Knowledge-based industries typically have the advantage when working with big data, combining educated staff and dependence on IT systems with processes and workflows that are typically more amenable to change than those based on physical production lines. But even in the physical environment that dominates manufacturing, there are opportunities to analyze data at scale.

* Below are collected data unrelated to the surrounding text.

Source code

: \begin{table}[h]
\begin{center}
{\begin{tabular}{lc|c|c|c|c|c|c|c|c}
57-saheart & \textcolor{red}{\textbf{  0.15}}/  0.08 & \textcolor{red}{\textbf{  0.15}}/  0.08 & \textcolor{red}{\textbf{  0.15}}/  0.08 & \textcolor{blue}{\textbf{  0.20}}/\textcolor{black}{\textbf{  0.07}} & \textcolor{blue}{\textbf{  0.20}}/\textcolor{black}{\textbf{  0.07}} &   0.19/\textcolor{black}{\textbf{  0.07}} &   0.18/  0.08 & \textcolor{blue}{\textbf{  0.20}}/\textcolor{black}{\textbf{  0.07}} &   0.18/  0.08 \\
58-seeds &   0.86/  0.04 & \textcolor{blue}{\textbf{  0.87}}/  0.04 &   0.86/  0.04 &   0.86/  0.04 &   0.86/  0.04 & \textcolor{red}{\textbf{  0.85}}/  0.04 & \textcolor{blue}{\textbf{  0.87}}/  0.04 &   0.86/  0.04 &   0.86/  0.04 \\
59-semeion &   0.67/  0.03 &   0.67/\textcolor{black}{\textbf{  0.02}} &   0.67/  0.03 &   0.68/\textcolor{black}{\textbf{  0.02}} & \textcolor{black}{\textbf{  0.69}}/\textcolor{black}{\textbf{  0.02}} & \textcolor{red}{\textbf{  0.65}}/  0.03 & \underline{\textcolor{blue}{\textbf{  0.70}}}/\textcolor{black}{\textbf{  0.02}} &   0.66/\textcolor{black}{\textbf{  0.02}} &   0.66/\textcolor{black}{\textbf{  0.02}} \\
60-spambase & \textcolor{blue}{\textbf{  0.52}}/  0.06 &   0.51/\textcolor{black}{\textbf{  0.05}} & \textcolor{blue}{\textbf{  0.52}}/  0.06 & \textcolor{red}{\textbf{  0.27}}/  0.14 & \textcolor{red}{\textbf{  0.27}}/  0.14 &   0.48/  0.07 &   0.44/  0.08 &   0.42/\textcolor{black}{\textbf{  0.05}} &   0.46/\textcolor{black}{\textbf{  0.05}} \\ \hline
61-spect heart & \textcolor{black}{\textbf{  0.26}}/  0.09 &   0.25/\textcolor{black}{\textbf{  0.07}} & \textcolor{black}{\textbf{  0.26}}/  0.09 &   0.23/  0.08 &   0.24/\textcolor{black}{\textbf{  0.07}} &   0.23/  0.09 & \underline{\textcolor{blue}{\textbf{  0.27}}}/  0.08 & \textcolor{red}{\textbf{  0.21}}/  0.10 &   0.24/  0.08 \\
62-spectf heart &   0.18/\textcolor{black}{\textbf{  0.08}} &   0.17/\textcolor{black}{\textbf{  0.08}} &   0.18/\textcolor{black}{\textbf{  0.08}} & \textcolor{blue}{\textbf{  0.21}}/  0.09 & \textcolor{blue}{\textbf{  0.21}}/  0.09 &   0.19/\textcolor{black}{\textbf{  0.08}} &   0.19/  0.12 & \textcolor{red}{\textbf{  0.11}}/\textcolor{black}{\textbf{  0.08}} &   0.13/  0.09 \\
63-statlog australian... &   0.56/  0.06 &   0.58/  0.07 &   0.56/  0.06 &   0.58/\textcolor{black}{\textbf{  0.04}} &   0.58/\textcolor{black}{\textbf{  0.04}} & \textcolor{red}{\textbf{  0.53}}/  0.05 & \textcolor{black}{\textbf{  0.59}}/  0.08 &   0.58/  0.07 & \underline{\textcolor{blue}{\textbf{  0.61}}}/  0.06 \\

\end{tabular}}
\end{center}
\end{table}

For example, the analysis of stock levels, currency fluctuations, fuel prices and the weather can lead to a leaner and more efficient global supply chain, and with as many as 4,000 suppliers contributing components to the manufacture of a single automobile by Ford or GE, for instance, the resulting web of dependencies may contain many opportunities for small improvements in the time and manner of shipping various components. McKinsey’s analysis suggests that a further 2 to 3 percent could be added to the profit margin on every product. Two to three percent may not sound like much, but those cents rapidly add up when global businesses sell millions of units. A big data store like Hadoop can bring just as much to nuts, bolts and car stereos as it can to the tweets, Likes and transaction logs that big data tools more typically work with.

McKinsey’s analysis also identifies a significant shortage of employees with the skills to exploit data-based opportunities, suggesting that in the U.S. alone there could be a shortfall of 140,000–190,000 skilled staff. Even in companies where the value of big data analysis is recognized, such as LinkedIn and Google, it may therefore still prove difficult to recruit staff with the necessary skills. Cloudera is already building a business dominated by professional services and consultancy engagements with clients, making it one company well placed to expand and fulfill this need, provided it can acquire sufficient knowledge of the sectors (like manufacturing) into which it might grow.

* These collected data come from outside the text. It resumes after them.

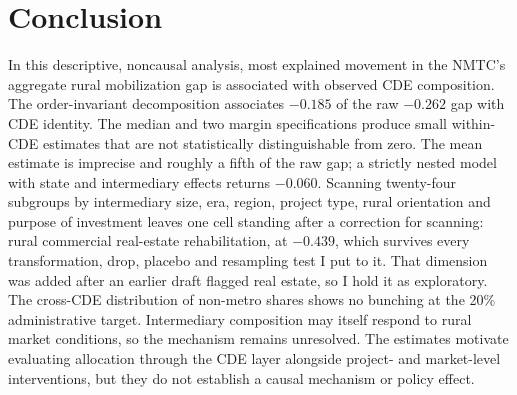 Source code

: \section{Conclusion}\label{sec:conclusion}

In this descriptive, noncausal analysis, most explained movement in the
NMTC's aggregate rural mobilization gap is associated with observed CDE
composition. The order-invariant decomposition associates $-0.185$ of the
raw $-0.262$ gap with CDE identity. The median and two margin specifications
produce small within-CDE estimates that are not statistically distinguishable
from zero. The mean estimate is imprecise and roughly a fifth of the raw gap;
a strictly nested model with state and intermediary effects returns
$-0.060$. Scanning twenty-four subgroups by intermediary size, era, region, project
type, rural orientation and purpose of investment leaves one cell standing
after a correction for scanning: rural commercial real-estate
rehabilitation, at $-0.439$, which survives every transformation, drop,
placebo and resampling test I put to it. That dimension was added after an
earlier draft flagged real estate, so I hold it as exploratory. The cross-CDE distribution of non-metro shares
shows no bunching at the 20\% administrative target. Intermediary composition may itself respond to rural market
conditions, so the mechanism remains unresolved. The estimates motivate
evaluating allocation through the CDE layer alongside project- and
market-level interventions, but they do not establish a causal mechanism or
policy effect.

Alongside a potential lack of skilled staff in sectors such as manufacturing, there may also be a gap between the technology companies with big data solutions to sell and the customers for whom these technologies could deliver value. For example, Cloudera highlights a number of customers for its Enterprise product; not one of these featured customers is from outside the ICT/knowledge-worker space. Over at Splunk, the list is more inclusive, and it even includes manufacturing. However, of eight manufacturing companies highlighted, only two (John Deere and Bridgestone) fall outside the high-tech area. And Lockheed Martin certainly does manufacture goods, but it also displays many characteristics of a knowledge enterprise.

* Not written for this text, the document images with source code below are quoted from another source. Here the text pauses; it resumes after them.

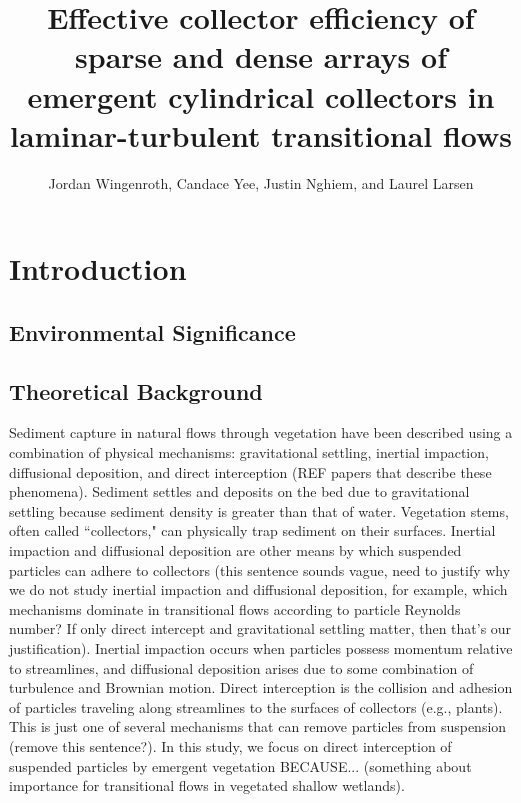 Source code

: \documentclass{scrreprt}
\author{Jordan Wingenroth, Candace Yee, Justin Nghiem, and Laurel Larsen}
\title{Effective collector efficiency of sparse and dense arrays of emergent cylindrical collectors in laminar-turbulent transitional flows}
\begin{document}
\maketitle

\chapter{Introduction}

\section{Environmental Significance}

\section{Theoretical Background}

Sediment capture in natural flows through vegetation have been described using a combination of physical mechanisms: gravitational settling, inertial impaction, diffusional deposition, and direct interception (REF papers that describe these phenomena). Sediment settles and deposits on the bed due to gravitational settling because sediment density is greater than that of water. Vegetation stems, often called ``collectors," can physically trap sediment on their surfaces. Inertial impaction and diffusional deposition are other means by which suspended particles can adhere to collectors (this sentence sounds vague, need to justify why we do not study inertial impaction and diffusional deposition, for example, which mechanisms dominate in transitional flows according to particle Reynolds number? If only direct intercept and gravitational settling matter, then that's our justification). Inertial impaction occurs when particles possess momentum relative to streamlines, and diffusional deposition arises due to some combination of turbulence and Brownian motion. Direct interception is the collision and adhesion of particles traveling along streamlines to the surfaces of collectors (e.g., plants). This is just one of several mechanisms that can remove particles from suspension (remove this sentence?). In this study, we focus on direct interception of suspended particles by emergent vegetation BECAUSE... (something about importance for transitional flows in vegetated shallow wetlands).
\end{document}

McKinsey’s analysis and Get Satisfaction’s illustration point to massive and largely untapped potential, both in traditional information markets and beyond. But to adequately address new markets such as manufacturing, there will be a clear and continuing need for the industry to do more than simply sell today’s software.

Question of the week

Will the current generation of big data startups be able to deliver services to new markets, such as heavy industry?

Today in Cloud

One factor driving the cost reductions that many see in the public cloud is scale; massive data centers create economies of scale from which both the data center operators and their customers derive benefit. Wikibon published an infographic last week to illustrate this, suggesting that 1,000 servers in a ‘traditional’ data center cost $3,350,000 to run compared to $798,000 to run 1,000 servers inside a 100,000 server ‘budget’ cloud facility. Staff savings are particularly notable in Wikibon’s graphic, but it’s worth remembering that this is a snapshot and that every data center is different. You may see higher savings in your own case; or none at all.